Il maggior numero delle compravendite è stato registrato nella zona centro cittadino e quartieri che coincide con la città, escluso il centro storico, ed i suoi quartieri con edificazioni recenti. Segue la zona rurale, frazioni, località, borgate che conferma nel territorio l’interesse per le abitazioni in corrispondenza delle frazioni più distanti dalla sede comunale e poi la zona corrispondente al centro storico dove il mercato offre, in particolar modo, appartamenti distribuiti lungo corso del Popolo e le piazze principali.

La quotazione media comunale è di 1.155 euro per metro quadrato con valori che vanno da un minimo medio di 950 euro per metro quadrato della zona commerciale produttiva ad un massimo medio di 1.387 euro per metro quadrato della zona  centro storico, sede municipale. 

I dati, a prima vista positivi, sono invece tutt’altro che incoraggianti secondo Ape. 

Infatti, come spiega il presidente, Paolo Mercuri, l’aumento delle transazioni accompagnato dalla riduzione dei prezzi è indice di un mercato immobiliare malato, perché, secondo la nota legge economica “della domanda e dell’offerta”, in un mercato sano, all’incremento della domanda dovrebbe corrispondere un incremento dei prezzi. 

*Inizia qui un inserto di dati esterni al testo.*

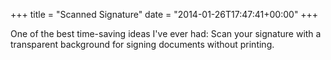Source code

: +++
title = "Scanned Signature"
date = "2014-01-26T17:47:41+00:00"
+++

One of the best time-saving ideas I've ever had: Scan your signature with a transparent background for signing documents without printing.
			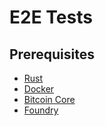 # E2E Tests 
## Prerequisites
- [Rust](https://www.rust-lang.org/tools/install)
- [Docker](https://docs.docker.com/get-docker/)
- [Bitcoin Core](https://bitcoin.org/en/download)
- [Foundry](https://getfoundry.sh)
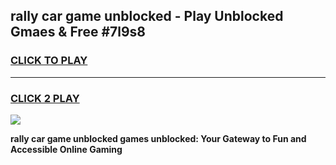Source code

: 
## rally car game unblocked - Play Unblocked Gmaes & Free #7l9s8
<h3>
<a href="https://news.freeplayer.one?title=rally_car_game_unblocked&ref=26F">CLICK TO PLAY</a></h3>
<hr>

<h3>
<a href="https://news.freeplayer.one?title=rally_car_game_unblocked&ref=26F">CLICK 2 PLAY</a>
  
</h3>

<a href="https://news.freeplayer.one?title=rally_car_game_unblocked&ref=26F/"><img src="https://clearcache.store/games.png"></a>


**rally car game unblocked games unblocked: Your Gateway to Fun and Accessible Online Gaming**
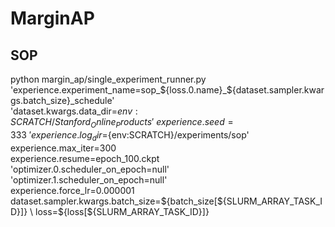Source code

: # MarginAP



 ## SOP

python margin_ap/single_experiment_runner.py \
 'experience.experiment_name=sop_${loss.0.name}_${dataset.sampler.kwargs.batch_size}_schedule' \
 'dataset.kwargs.data_dir=${env:SCRATCH}/Stanford_Online_Products' \
 experience.seed=333 \
 'experience.log_dir=${env:SCRATCH}/experiments/sop' \
 experience.max_iter=300 \
 experience.resume=epoch_100.ckpt \
 'optimizer.0.scheduler_on_epoch=null' \
 'optimizer.1.scheduler_on_epoch=null' \
 experience.force_lr=0.000001 \
 dataset.sampler.kwargs.batch_size=${batch_size[${SLURM_ARRAY_TASK_ID}]} \
 loss=${loss[${SLURM_ARRAY_TASK_ID}]}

“Questo non avviene, ormai da anni,  in Italia, che è l’unico Paese d’Europa a trovarsi in queste condizioni - afferma Mercuri - La continua erosione dei prezzi accompagnata all’incremento delle transazioni significa allora, da un lato,  che i proprietari, pur di vendere, sono costretti a deprimere i valori degli immobili e, dall’altro lato, che gli acquirenti comprano solo in presenza di valori inferiori a quelli correnti. Senza considerare l’enorme quantità di immobili sostanzialmente privi di valore in quanto impossibili da vendere o da affittare per le condizioni strutturali, di manutenzione, o di ubicazione, o di scarsa appetibilità”.

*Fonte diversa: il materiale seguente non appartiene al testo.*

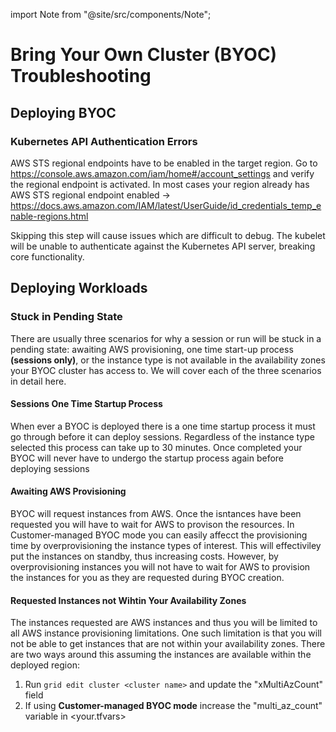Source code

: import Note from "@site/src/components/Note";

# Bring Your Own Cluster (BYOC) Troubleshooting

## Deploying BYOC

### Kubernetes API Authentication Errors
AWS STS regional endpoints have to be enabled in the target region. Go to https://console.aws.amazon.com/iam/home#/account_settings and verify the regional endpoint is activated. In most cases your region already has AWS STS regional endpoint enabled -> https://docs.aws.amazon.com/IAM/latest/UserGuide/id_credentials_temp_enable-regions.html

<note>
    Skipping this step will cause issues which are difficult to debug. The kubelet will be unable to authenticate against the Kubernetes API server, breaking core functionality.
</note>

## Deploying Workloads 

### Stuck in Pending State
There are usually three scenarios for why a session or run will be stuck in a pending state: awaiting AWS provisioning, one time start-up process **(sessions only)**, or the instance type is not available in the availability zones your BYOC cluster has access to. We will cover each of the three scenarios in detail here.

#### Sessions One Time Startup Process

When ever a BYOC is deployed there is a one time startup process it must go through before it can deploy sessions. Regardless of the instance type selected this process can take up to 30 minutes. Once completed your BYOC will never have to undergo the startup process again before deploying sessions

#### Awaiting AWS Provisioning

BYOC will request instances from AWS. Once the isntances have been requested you will have to wait for AWS to provison the resources. In Customer-managed BYOC mode you can easily affecct the provisioning time by overprovisioning the instance types of interest. This will effectiviley put the instances on standby, thus increasing costs. However, by overprovisioning instances you will not have to wait for AWS to provision the instances for you as they are requested during BYOC creation.

#### Requested Instances not Wihtin Your Availability Zones

The instances requested are AWS instances and thus you will be limited to all AWS instance provisioning limitations. One such limitation is that you will not be able to get instances that are not within your availability zones. There are two ways around this assuming the instances are available within the deployed region:

1. Run `grid edit cluster <cluster name>` and update the "xMultiAzCount" field
2. If using **Customer-managed BYOC mode** increase the "multi_az_count" variable in <your.tfvars>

Per il presidente di Ape, sul fenomeno erosivo incide anche l’aumento delle vendite che avvengono attraverso le aste immobiliari.

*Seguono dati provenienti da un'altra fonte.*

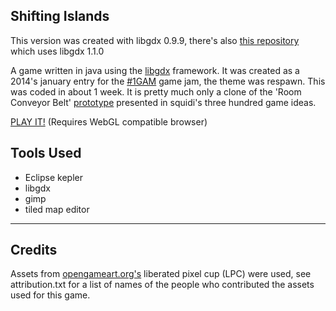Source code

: Shifting Islands
------------------------

This version was created with libgdx 0.9.9, there's also [this repository][7] which uses libgdx 1.1.0

A game written in java using the [libgdx][1] framework. It was created as a 2014's january entry for the [#1GAM][2] game jam, the theme was respawn. This was coded in about 1 week. It is pretty much only a clone of the 'Room Conveyor Belt' [prototype][3] presented in squidi's three hundred game ideas.

[PLAY IT!][6] (Requires WebGL compatible browser)

Tools Used
---
 - Eclipse kepler
 - libgdx
 - gimp
 - tiled map editor

____________

Credits
----------
Assets from [opengameart.org's][5] liberated pixel cup (LPC) were used, see attribution.txt for a list of names of the people who contributed the assets used for this game.


  [1]: http://libgdx.badlogicgames.com/
  [2]: http://www.onegameamonth.com/
  [3]: http://www.squidi.net/threep/p035/
  [4]: http://xaguzman.github.io/shiftingislands/
  [5]: http://opengameart.org
  [6]: http://xaguzman.github.io/shiftingislands/
  [7]: https://github.com/xaguzman/shifting-islands/tree/master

“Con la riduzione dei prezzi si riduce pertanto il risparmio delle famiglie e delle imprese che hanno creduto e investito nell’immobiliare negli anni meno recenti”.

Le medicine? Confedilizia ormai da tempo, anche unitamente ad altre importanti realtà del settore immobiliare, ha indicato le sue ricette, “fra le quali ricordiamo in primo luogo la riduzione della pressione fiscale, l’estensione della cedolare secca a tutti i contratti di locazione, la garanzia per il locatore di rientrare in possesso dell’immobile in tempi certi, la liberalizzazione delle locazioni commerciali, incentivi fiscali per le permute immobiliari. Per quanto riguarda in particolare la realtà locale, presenteremo al nuovo sindaco le nostre idee e le nostre proposte per il miglioramento del comparto immobiliare. Un problema ulteriore che affligge il settore è ancora quello delle morosità nei rapporti di locazione”.

Sebbene il fenomeno sia più contenuto rispetto agli anni passati, per Mercuri oggi è sempre più difficile trovare inquilini che possano offrire ragionevoli garanzie di solvibilità e di regolare pagamento del canone e ciò induce a dismettere le seconde case, la proprietà delle quali è ormai considerata più un peso che una ricchezza.

“Per aiutare a risolvere questo problema l’Associazione di Rovigo, nell’ambito di una più ampia attività di assistenza e consulenza, ha istituito un nuovo servizio che permette - con una sola interrogazione – di consultare, in un'unica scheda e con immediatezza, i dati disponibili sulla situazione economico-finanziaria e patrimoniale di persone fisiche e di società, aggregando dati provenienti da catasto, camere di commercio, tribunali e conservatorie del territorio nazionale. 

Il servizio può rivelarsi particolarmente utile per analizzare (attraverso una valutazione oggettiva basata sull'affidabilità economica e commerciale), i futuri conduttori di contratti di locazione, così come potenziali amministratori di condominio o fornitori di beni e servizi”.